Le recueil de nouvelles : « […] le fondement narratif des nouvelles joue un rôle actif dans l’élaboration d’arrangements où la mise en récit investit l’espace du recueil. […] La voie la plus manifeste d’intégration du narratif dans le recueil de nouvelles reste certainement le recours, pour tous les textes rassemblés, à un même univers de fiction et à une même trame diégétique, aussi lâche soit-elle. » (26) La séquence temporelle liant les évènements (nouvelles) entre eux est décomposée au profit d’une « architecture plus libre », d’une configuration savante qui éveille l’intérêt du lecteur, ce qui distingue le recueil de nouvelles du roman. (28) L’unité entre les nouvelles peut reposer sur le lieu, la relation entre les personnages, la thématique, un texte encadrant (Lahaie, 1996) qui imprime un mouvement à l’ensemble, le paratexte, etc. »

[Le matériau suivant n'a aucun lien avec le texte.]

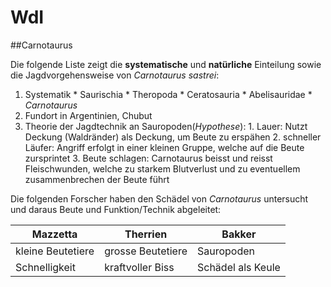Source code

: WdI
===
##Carnotaurus

Die folgende Liste zeigt die **systematische** und **natürliche** Einteilung 
sowie die Jagdvorgehensweise von *Carnotaurus sastrei*:

1. Systematik
		* Saurischia
		* Theropoda
		* Ceratosauria
		* Abelisauridae
		* *Carnotaurus*
2. Fundort in Argentinien, Chubut
3.	Theorie der Jagdtechnik an Sauropoden(*Hypothese*):
		1. Lauer: Nutzt Deckung (Waldränder) als Deckung, um Beute zu erspähen
		2. schneller Läufer: Angriff erfolgt in einer kleinen Gruppe, welche auf die Beute zursprintet
		3. Beute schlagen: Carnotaurus beisst und reisst Fleischwunden, welche zu starkem Blutverlust
			und zu eventuellem zusammenbrechen der Beute führt

Die folgenden Forscher haben den Schädel von *Carnotaurus* untersucht und daraus
Beute und Funktion/Technik abgeleitet:

| Mazzetta            | Therrien					  | Bakker						|
| ------------------- | ------------------- | ----------------- |
| kleine Beutetiere		| grosse Beutetiere		| Sauropoden				|
| Schnelligkeit				| kraftvoller Biss		| Schädel als Keule	|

→ AUDET, René et Andrée MERCIER [dir.], La narrativité contemporaine au Québec, tome 1 - La littérature et ses enjeux narratifs, Québec, Les presses de l'Université Laval, 2004.
Dans son texte «Le bref, le retentissement et le sacré chez Anne Hébert», Grazia Merler affirme ne pas croire que la brièveté et l'instantané soient des manifestations du postmoderne. Il avance plutôt que « La forme brève qui, à vrai dire, a toujours existé, [semble] davantage la marque d'un tempo, d'un rythme de lecture et de consommation qui correspondent particulièrement bien à l'âge de l'information où rapidité, fragmentation et provocation sont la norme. » (p. 50)
Dans «forme brève et instantanés culturels», Guy Poirier soulève l”hypothèse que le bref, le fragmentaire, ne soit pas une transformation du culturel, mais plutôt un changement des modalités de la construction de l'affect. Il affirme que des ouvrages sur la mémoire dans la littérature ancienne et moderne pourraient « laisser croire que l'effort culturel de la fin du XXe siècle visait moins l'éclatement que le raffinement dans la création de contextes émotionnels et affectifs qui conduisent à la transformation de la perception du souvenir. La fragmentation serait alors liée à l'insuffisance de moyens lors de la production de segments affectifs, et par une soif vorace et un besoin quasi essentiel d'accumuler des souvenirs. » (p. 14-15)
→ POIRIER, Guy, et Pierre-Louis VAILLANCOURT (dir.), Le bref et l’instantané. À la rencontre de la littérature québécoise du XXIe siècle, Orléans, David, 2000.